Se calhar vai acabar por não visitar as Filipinas, mas é o primeiro país de que fala. Afinal, o pai "ter" um país não é de todo vulgar o pai chama-se Filipe... logo, na imaginação da criança, é o "dono" das Filipinas. Num instante, o planisfério é trazido para a sala (e é maior do que ela), estendido no chão, à laia de tapete, e Inês começa o seu giro por ali: as Filipinas não encontra (mas anda pela Ásia), a Itália primeiro é Portugal, mas depois já é "a bota", os Açores é a casa da Matilde e a bandeira de França afinal está do outro lado.

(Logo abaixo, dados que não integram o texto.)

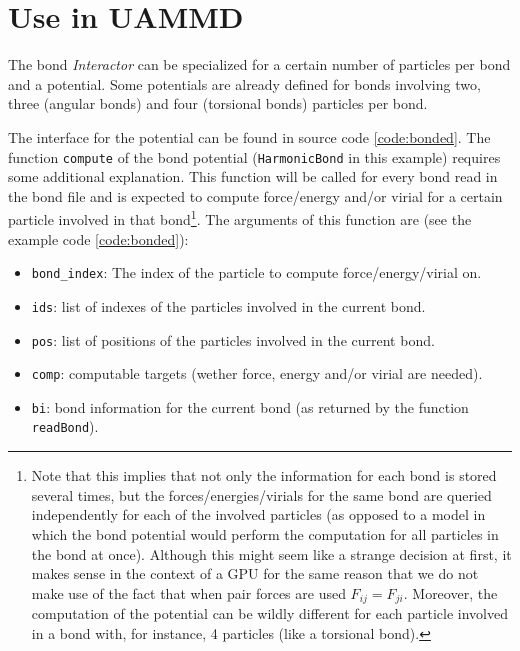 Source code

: \documentclass[twoside,openright,titlepage,numbers=noenddot,%
headinclude,footinclude,cleardoublepage=empty,abstract=on,
BCOR=5mm,fontsize=11pt, dvipsnames, paper=b5
]{scrreprt}
\def\ucpp{uammd_cpp_lexer.py:UAMMDCppLexer -x}
\begin{document}
\section*{Use in UAMMD}
The bond \emph{Interactor} can be specialized for a certain number of particles per bond and a potential. Some potentials are already defined for bonds involving two, three (angular bonds) and four (torsional bonds) particles per bond.

The interface for the potential can be found in source code \ref{code:bonded}. The function \texttt{compute} of the bond potential (\texttt{HarmonicBond} in this example) requires some additional explanation. This function will be called for every bond read in the bond file and is expected to compute force/energy and/or virial for a certain particle involved in that bond\footnote{Note that this implies that not only the information for each bond is stored several times, but the forces/energies/virials for the same bond are queried independently for each of the involved particles (as opposed to a model in which the bond potential would perform the computation for all particles in the bond at once). Although this might seem like a strange decision at first, it makes sense in the context of a GPU for the same reason that we do not make use of the fact that when pair forces are used $F_{ij} = F_{ji}$. Moreover, the computation of the potential can be wildly different for each particle involved in a bond with, for instance, 4 particles (like a torsional bond).}. The arguments of this function are (see the example code \ref{code:bonded}):
\begin{itemize}
\item \texttt{bond_index}: The index of the particle to compute force/energy/virial on.
\item \texttt{ids}: list of indexes of the particles involved in the current bond.
\item \texttt{pos}: list of positions of the particles involved in the current bond.
\item \texttt{comp}: computable targets (wether force, energy and/or virial are needed).
\item \texttt{bi}: bond information for the current bond (as returned by the function \texttt{readBond}).
\end{itemize}
\end{document}
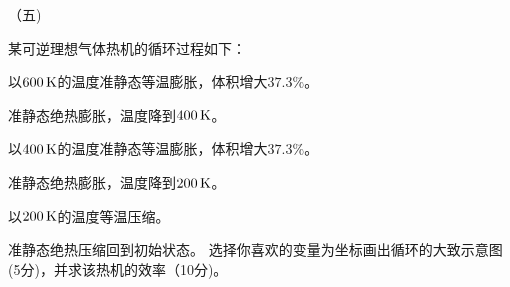 \documentclass[12pt,CJK]{article}
\begin{document}
  \item[（五)]{某可逆理想气体热机的循环过程如下：
      \bitem
    \item{以$600\,\mathrm{K}$的温度准静态等温膨胀，体积增大$37.3\%$。}
    \item{准静态绝热膨胀，温度降到$400\,\mathrm{K}$。}
    \item{以$400\,\mathrm{K}$的温度准静态等温膨胀，体积增大$37.3\%$。}      
    \item{准静态绝热膨胀，温度降到$200\,\mathrm{K}$。}
    \item{以$200\,\mathrm{K}$的温度等温压缩。}
    \item{准静态绝热压缩回到初始状态。}            
      \eitem
      选择你喜欢的变量为坐标画出循环的大致示意图(5分)，并求该热机的效率（10分)。
    }
\eitem


\ech
\end{document}
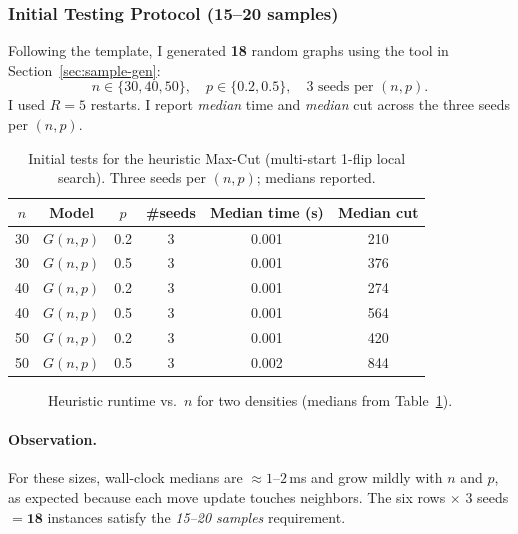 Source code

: \documentclass[12pt]{article}
\begin{document}
\subsubsection*{Initial Testing Protocol (15–20 samples)}
Following the template, I generated \textbf{18} random graphs using the tool in Section~\ref{sec:sample-gen}:
\[
n \in \{30,40,50\},\quad p \in \{0.2,0.5\},\quad \text{3 seeds per }(n,p).
\]
I used $R=5$ restarts. I report \emph{median} time and \emph{median} cut across the three seeds per $(n,p)$.

\begin{table}[H]
\centering
\caption{Initial tests for the heuristic Max-Cut (multi-start 1-flip local search).
Three seeds per $(n,p)$; medians reported.}
\label{tab:heuristic-initial}
\begin{tabular}{@{}cccccc@{}}
\toprule
$n$ & Model & $p$ & \#seeds & Median time (s) & Median cut \\ \midrule
30 & $G(n,p)$ & 0.2 & 3 & 0.001 & 210 \\
30 & $G(n,p)$ & 0.5 & 3 & 0.001 & 376 \\
40 & $G(n,p)$ & 0.2 & 3 & 0.001 & 274 \\
40 & $G(n,p)$ & 0.5 & 3 & 0.001 & 564 \\
50 & $G(n,p)$ & 0.2 & 3 & 0.001 & 420 \\
50 & $G(n,p)$ & 0.5 & 3 & 0.002 & 844 \\
\bottomrule
\end{tabular}
\end{table}

\begin{figure}[H]
\centering
{}
\caption{Heuristic runtime vs.\ $n$ for two densities (medians from Table~\ref{tab:heuristic-initial}).}
\label{fig:heuristic-times}
\end{figure}

\paragraph{Observation.}
For these sizes, wall-clock medians are $\approx\!1$–$2$\,ms and grow mildly with $n$ and $p$, as expected because each move update touches neighbors. The six rows $\times$ 3 seeds $=\mathbf{18}$ instances satisfy the \emph{15–20 samples} requirement.
\end{document}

Não foi por acaso que saíram estas referências da boca de Inês, quatro anos, e que recebeu da mãe Luísa a alcunha de Pikitim: esteve em Roma há poucos meses, já foi a França, aos Açores vai visitar a prima e às Filipinas talvez vá no próximo ano, durante a volta ao mundo que vai fazer com os pais, Luísa Pinto e Filipe Morato Gomes, a começar em Janeiro. É uma viajante "involuntária" e precoce, portanto, mas isso não parece incomodá-la: é com um sorriso fascinado que vê na internet "as casinhas com rodas" (carrinhas convertidas em auto-caravanas) que a mãe lhe mostra ("Inês, achas que ias gostar de uma destas?") e é com orgulho que mostra o "tigre" que leva em todas as viagens, um pequeno trolley que é da sua responsabilidade, para encher com o que queira.
Provavelmente, nesta viagem o "tigre" ficará em casa. O Pipocas, o coelho de peluche que é o seu preferido irá, mas numa mochila, dizem os pais. É mais prático desta forma. Filipe e Luísa sabem do que falam, as viagens sempre fizeram parte da vida do casal e a certa altura tornaram-se o modo de vida dele. Quando, em 2003, este engenheiro de sistemas e informática ficou sem emprego, ganhou a oportunidade para realizar um sonho: dar uma volta ao mundo.
Durante 14 meses, viveu mundo e voltou "diferente", nota Luísa, que chegou a pensar, sem grande convicção, em acompanhá-lo. "Não percebia bem o que estava ele a fazer". Agora sabe e agora vai com ele, deixando para trás um emprego fixo: jornalista, pediu uma licença sem vencimento que não foi aceite e, passou tanto tempo até obter essa resposta, que esta acabou por ser indiferente. Filipe chegou a duvidar. "Pensava que, para mim, a concretização estava dependente da resposta do jornal", conta, por seu turno, Luísa, "na altura, também ponderei, mas decidi que queria fazer isto agora".
"Pode parecer uma loucura, não é? Mas eu tenho de arriscar e arriscar agora." Se não fizesse isto agora para manter um emprego, Luísa sabe que se arrependeria para sempre. E esse é um risco que não quer correr. Quando regressarem, vai tentar alguma coisa. Se calhar nem quererá voltar a fazer o que faz agora. "Não sei como vou chegar." Se as pessoas nunca retornam iguais de uma viagem, mesmo curta, considera, ela agora enfrenta a incógnita de saber como reagirá no registo de jornalista freelancer (durante a viagem tenciona fazer trabalhos). "Não sei se tenho vocação para isso. Até agora sempre disse que precisava da rotina de redacção." Talvez não a volte a sentir.